Repeat only the stretch of lines below that runs from the line with "and indicators schema" through the line with "Sentiment Calculation engine", unaltered.

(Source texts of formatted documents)
--- START ---

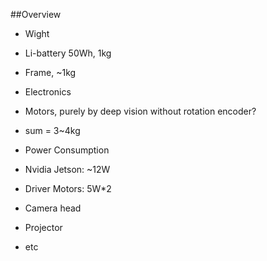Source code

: ##Overview

* Wight
 * Li-battery 50Wh, 1kg
 * Frame, ~1kg
 * Electronics
 * Motors, purely by deep vision without rotation encoder?
 * sum = 3~4kg

* Power Consumption
 * Nvidia Jetson: ~12W
 * Driver Motors: 5W*2
 * Camera head
 * Projector
 * etc
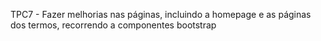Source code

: TPC7 - Fazer melhorias nas páginas, incluindo a homepage e as páginas dos termos, recorrendo a componentes bootstrap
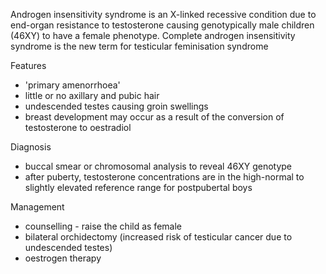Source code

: Androgen insensitivity syndrome is an X\-linked recessive condition due to end\-organ resistance to testosterone causing genotypically male children (46XY) to have a female phenotype. Complete androgen insensitivity syndrome is the new term for testicular feminisation syndrome  
  
Features  
* 'primary amenorrhoea'
* little or no axillary and pubic hair
* undescended testes causing groin swellings
* breast development may occur as a result of the conversion of testosterone to oestradiol

  
Diagnosis  
* buccal smear or chromosomal analysis to reveal 46XY genotype
* after puberty, testosterone concentrations are in the high\-normal to slightly elevated reference range for postpubertal boys

  
Management  
* counselling \- raise the child as female
* bilateral orchidectomy (increased risk of testicular cancer due to undescended testes)
* oestrogen therapy
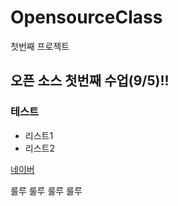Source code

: # OpensourceClass
첫번째 프로젝트

## 오픈 소스 첫번째 수업(9/5)!!

### 테스트
- 리스트1
- 리스트2

[네이버](http://www.naver.com)

룰루 룰루
룰루  룰루
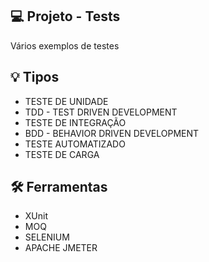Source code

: ## :computer: Projeto - Tests
Vários exemplos de testes

## :bulb: Tipos
- TESTE DE UNIDADE
- TDD - TEST DRIVEN DEVELOPMENT
- TESTE DE INTEGRAÇÃO
- BDD - BEHAVIOR DRIVEN DEVELOPMENT
- TESTE AUTOMATIZADO
- TESTE DE CARGA

## :hammer_and_wrench: Ferramentas
- XUnit
- MOQ
- SELENIUM
- APACHE JMETER
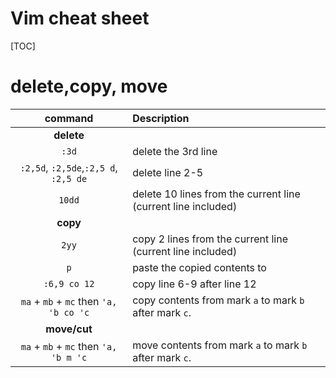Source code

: # Vim cheat sheet

[TOC]

# delete,copy, move

**command** | **Description**
:---:        | :---
**delete**  | 
`:3d`         | delete the 3rd line
`:2,5d`, `:2,5de`,`:2,5 d`, `:2,5 de`    | delete line 2-5
`10dd`       | delete 10 lines from the current line (current line included)
**copy** |
`2yy` | copy 2 lines from the current line (current line included)
`p` | paste the copied contents to 
`:6,9 co 12` | copy line 6-9 after line 12
`ma` + `mb` + `mc` then `'a, 'b co 'c`| copy contents from mark `a` to mark `b` after mark `c`.
**move/cut** |
`ma` + `mb` + `mc` then `'a, 'b m 'c`| move contents from mark `a` to mark `b` after mark `c`.




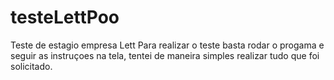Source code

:# testeLettPoo
Teste de estagio empresa Lett
Para realizar o teste basta rodar o progama e seguir as instruçoes na tela, tentei de maneira simples realizar tudo que foi solicitado.
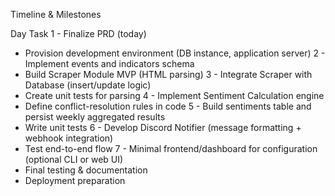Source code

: Timeline & Milestones

Day	Task
1	- Finalize PRD (today)
- Provision development environment (DB instance, application server)
2	- Implement events and indicators schema
- Build Scraper Module MVP (HTML parsing)
3	- Integrate Scraper with Database (insert/update logic)
- Create unit tests for parsing
4	- Implement Sentiment Calculation engine
- Define conflict-resolution rules in code
5	- Build sentiments table and persist weekly aggregated results
- Write unit tests
6	- Develop Discord Notifier (message formatting + webhook integration)
- Test end-to-end flow
7	- Minimal frontend/dashboard for configuration (optional CLI or web UI)
- Final testing & documentation
- Deployment preparation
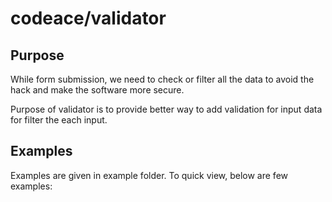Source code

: # codeace/validator 

## Purpose

While form submission, we need to check or filter all the data to avoid the hack and make the software more secure.

Purpose of validator is to provide better way to add validation for input data for filter the each input.

## Examples

Examples are given in example folder. To quick view, below are few examples:
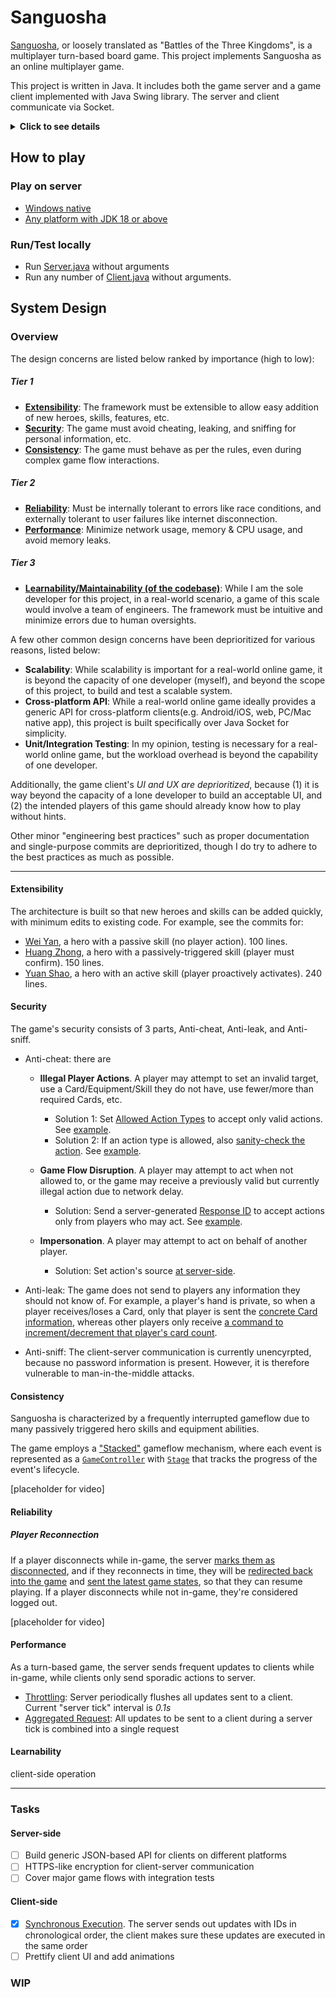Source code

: ﻿


# Sanguosha

[Sanguosha](http://en.wikipedia.org/wiki/Legends_of_the_Three_Kingdoms), or loosely translated as "Battles of the Three Kingdoms", is a multiplayer turn-based board game. This project implements Sanguosha as an online multiplayer game.

This project is written in Java. It includes both the game server and a game client implemented with Java Swing library. The server and client communicate via Socket.

<details>
  <summary><b>Click to see details</b></summary>
  
Sanguosha was a popular board game in China. The game is based on the historical events of the [Three Kingdoms](https://en.wikipedia.org/wiki/Three_Kingdoms), a historical period in ancient China around 220–280 AD. See also [Sanguosha official website (in Chinese)](http://www.sanguosha.com/).

The core part of the game is the variety of heroes and their skills, which by an implicit rule maintain that the name and description of a hero's skill should more or less reflect the historical facts about the hero. Many even learned a lot about the history of the Three Kingdoms through playing different heroes. In the early 2010s, many players of the game invented their own versions of Sanguosha, in which heroes are replaced with friends, family members, celebrities, etc. Most of these "heroes" also abide by the rule of accuracy of facts. For example, a student with skill "diligence" (whose effect may be "drawing extra X cards each turn"), a teacher with skill "homework", or perhaps Obama with skill "medicare" (whose effect may be "let a player discard 1 card to regain 1 HP when their HP is below 2").

However, most of these designs were limited to a graphic design of the hero card, as actually printing and playing these hero cards were infeasible to most people. The player base was primarily students busy at schoolwork who had little time to gather for a game, which usually lasts more than 20 minutes. Additionally, due to the complex system of rules of Sanguosha, face-to-face games are prone to human errors (e.g. forgetting to trigger a passive skill), which sometimes can be very frustrating. As an example, see [this page](https://gltjk.com/sanguosha/rules/), also in Chinese, for a detailed breakdown of rules and game flow.

These issues were the original motives of my project. A big fan of Sanguosha, I wanted to build a secure, consistent, and extensible Sanguosha framework that allowed my friends and I to play online with few errors in game flow and allowed easy addition of custom "heroes" and skills.
</details>

## How to play

### Play on server
- [Windows native](https://github.com/harry5z/Sanguosha/releases/tag/windows)
- [Any platform with JDK 18 or above](https://github.com/harry5z/Sanguosha/releases/tag/jar)
### Run/Test locally
- Run [Server.java](https://github.com/harry5z/Sanguosha/blob/master/src/net/server/Server.java) without arguments
- Run any number of [Client.java](https://github.com/harry5z/Sanguosha/blob/master/src/net/client/Client.java) without arguments.

## System Design

### Overview

The design concerns are listed below ranked by importance (high to low):

##### Tier 1
 - [**Extensibility**](#extensibility): The framework must be extensible to allow easy addition of new heroes, skills, features, etc.
 - [**Security**](#security): The game must avoid cheating, leaking, and sniffing for personal information, etc.
 - [**Consistency**](#consistency): The game must behave as per the rules, even during complex game flow interactions.
##### Tier 2
- [**Reliability**](#reliability): Must be internally tolerant to errors like race conditions, and externally tolerant to user failures like internet disconnection.
- [**Performance**](#performance): Minimize network usage, memory & CPU usage, and avoid memory leaks.
##### Tier 3
- [**Learnability/Maintainability (of the codebase)**](#learnability): While I am the sole developer for this project, in a real-world scenario, a game of this scale would involve a team of engineers. The framework must be intuitive and minimize errors due to human oversights.

A few other common design concerns have been deprioritized for various reasons, listed below:
- **Scalability**: While scalability is important for a real-world online game, it is beyond the capacity of one developer (myself), and beyond the scope of this project, to build and test a scalable system.
- **Cross-platform API**: While a real-world online game ideally provides a generic API for cross-platform clients(e.g. Android/iOS, web, PC/Mac native app), this project is built specifically over Java Socket for simplicity.
- **Unit/Integration Testing**: In my opinion, testing is necessary for a real-world online game, but the workload overhead is beyond the capability of one developer.

Additionally, the game client's *UI and UX are deprioritized*, because (1) it is way beyond the capacity of a lone developer to build an acceptable UI, and (2) the intended players of this game should already know how to play without hints.

Other minor "engineering best practices" such as proper documentation and single-purpose commits are deprioritized, though I do try to adhere to the best practices as much as possible.

---

#### Extensibility

The architecture is built so that new heroes and skills can be added quickly, with minimum edits to existing code. For example, see the commits for:

- [Wei Yan](https://github.com/harry5z/Sanguosha/commit/4a68e5f8d622d4c117df2a4581a8a48d4f736bbb), a hero with a passive skill (no player action). 100 lines.
- [Huang Zhong](https://github.com/harry5z/Sanguosha/commit/e370a1f679d13b00bb62037a1431e516458f9990), a hero with a passively-triggered skill (player must confirm). 150 lines.
- [Yuan Shao](https://github.com/harry5z/Sanguosha/commit/0a053bc3dbd6a77fab0a23fc8cbee8e2e5e17270), a hero with an active skill (player proactively activates). 240 lines.

#### Security

The game's security consists of 3 parts, Anti-cheat, Anti-leak, and Anti-sniff.

- Anti-cheat: there are
    - **Illegal Player Actions**. A player may attempt to set an invalid target, use a Card/Equipment/Skill they do not have, use fewer/more than required Cards, etc.
        - Solution 1: Set [Allowed Action Types](https://github.com/harry5z/Sanguosha/blob/88c65e79ee47c05dfa966539077e40d78de00c3b/src/commands/client/game/PlayerActionGameClientCommand.java#L45-L53) to accept only valid actions. See [example](https://github.com/harry5z/Sanguosha/blob/88c65e79ee47c05dfa966539077e40d78de00c3b/src/commands/client/game/RequestNullificationGameUIClientCommand.java#L52-L69).
        - Solution 2: If an action type is allowed, also [sanity-check the action](https://github.com/harry5z/Sanguosha/blob/master/src/commands/server/ingame/InGameServerCommand.java#L46-L54). See [example](https://github.com/harry5z/Sanguosha/blob/88c65e79ee47c05dfa966539077e40d78de00c3b/src/commands/server/ingame/InitiateAttackInGameServerCommand.java#L53-L100).
    - **Game Flow Disruption**. A player may attempt to act when not allowed to, or the game may receive a previously valid but currently illegal action due to network delay.
        - Solution: Send a server-generated [Response ID](https://github.com/harry5z/Sanguosha/blob/88c65e79ee47c05dfa966539077e40d78de00c3b/src/commands/client/game/PlayerActionGameClientCommand.java#L30-L43) to accept actions only from players who may act. See [example](https://github.com/harry5z/Sanguosha/blob/88c65e79ee47c05dfa966539077e40d78de00c3b/src/commands/client/game/RequestNullificationGameUIClientCommand.java#L40-L50).

    - **Impersonation**. A player may attempt to act on behalf of another player.
        - Solution: Set action's source [at server-side](https://github.com/harry5z/Sanguosha/blob/88c65e79ee47c05dfa966539077e40d78de00c3b/src/core/server/GameRoom.java#L77-L82).

- Anti-leak: The game does not send to players any information they should not know of. For example, a player's hand is private, so when a player receives/loses a Card, only that player is sent the [concrete Card information](https://github.com/harry5z/Sanguosha/blob/88c65e79ee47c05dfa966539077e40d78de00c3b/src/commands/client/game/sync/player/SyncPlayerCardGameClientCommand.java#L11-L12), whereas other players only receive [a command to increment/decrement that player's card count](https://github.com/harry5z/Sanguosha/blob/88c65e79ee47c05dfa966539077e40d78de00c3b/src/commands/client/game/sync/player/SyncOtherPlayerCardGameClientCommand.java#L13-L15).

- Anti-sniff: The client-server communication is currently unencyrpted, because no password information is present. However, it is therefore vulnerable to man-in-the-middle attacks.

#### Consistency

Sanguosha is characterized by a frequently interrupted gameflow due to many passively triggered hero skills and equipment abilities. 

The game employs a ["Stacked"](https://github.com/harry5z/Sanguosha/blob/master/src/core/server/game/GameImpl.java#L222) gameflow mechanism, where each event is represented as a [`GameController`](https://github.com/harry5z/Sanguosha/blob/master/src/core/server/game/controllers/AbstractGameController.java) with [`Stage`](https://github.com/harry5z/Sanguosha/blob/master/src/core/server/game/controllers/mechanics/AttackResolutionGameController.java#L27-L38) that tracks the progress of the event's lifecycle. 

[placeholder for video]

#### Reliability

##### Player Reconnection

If a player disconnects while in-game, the server [marks them as disconnected](https://github.com/harry5z/Sanguosha/blob/88c65e79ee47c05dfa966539077e40d78de00c3b/src/core/server/OnlineUserManager.java#L95-L114), and if they reconnects in time, they will be [redirected back into the game](https://github.com/harry5z/Sanguosha/blob/88c65e79ee47c05dfa966539077e40d78de00c3b/src/core/server/OnlineUserManager.java#L73-L83) and [sent the latest game states](https://github.com/harry5z/Sanguosha/blob/88c65e79ee47c05dfa966539077e40d78de00c3b/src/core/server/game/GameImpl.java#L185-L203), so that they can resume playing.
If a player disconnects while not in-game, they're considered logged out.

[placeholder for video]

#### Performance

As a turn-based game, the server sends frequent updates to clients while in-game, while clients only send sporadic actions to server.
- [Throttling](https://github.com/harry5z/Sanguosha/blob/master/src/net/server/ServerConnection.java#L41-L47): Server periodically flushes all updates sent to a client. Current "server tick" interval is *0.1s*
- [Aggregated Request](https://github.com/harry5z/Sanguosha/blob/master/src/net/server/ServerConnection.java#L140-L143): All updates to be sent to a client during a server tick is combined into a single request

#### Learnability

client-side operation


---
### Tasks

#### Server-side

- [ ] Build generic JSON-based API for clients on different platforms
- [ ] HTTPS-like encryption for client-server communication
- [ ] Cover major game flows with integration tests

#### Client-side
- [x] [Synchronous Execution](https://github.com/harry5z/Sanguosha/blob/master/src/net/client/ClientConnection.java#L70-L85). The server sends out updates with IDs in chronological order, the client makes sure these updates are executed in the same order
- [ ] Prettify client UI and add animations

### WIP
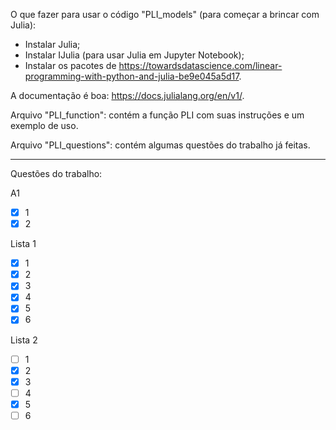 O que fazer para usar o código "PLI_models" (para começar a brincar com Julia):
- Instalar Julia;
- Instalar IJulia (para usar Julia em Jupyter Notebook);
- Instalar os pacotes de https://towardsdatascience.com/linear-programming-with-python-and-julia-be9e045a5d17.

A documentação é boa: https://docs.julialang.org/en/v1/.

Arquivo "PLI_function": contém a função PLI com suas instruções e um exemplo de uso.

Arquivo "PLI_questions": contém algumas questões do trabalho já feitas.
___
Questões do trabalho:

A1
- [x] 1
- [x] 2

Lista 1
- [x] 1
- [x] 2
- [x] 3
- [x] 4
- [x] 5
- [x] 6

Lista 2
- [ ] 1
- [x] 2
- [x] 3
- [ ] 4
- [x] 5
- [ ] 6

--- END ---

§ **ANSWER BOX**
2	- Implement events and indicators schema
- Build Scraper Module MVP (HTML parsing)
3	- Integrate Scraper with Database (insert/update logic)
- Create unit tests for parsing
4	- Implement Sentiment Calculation engine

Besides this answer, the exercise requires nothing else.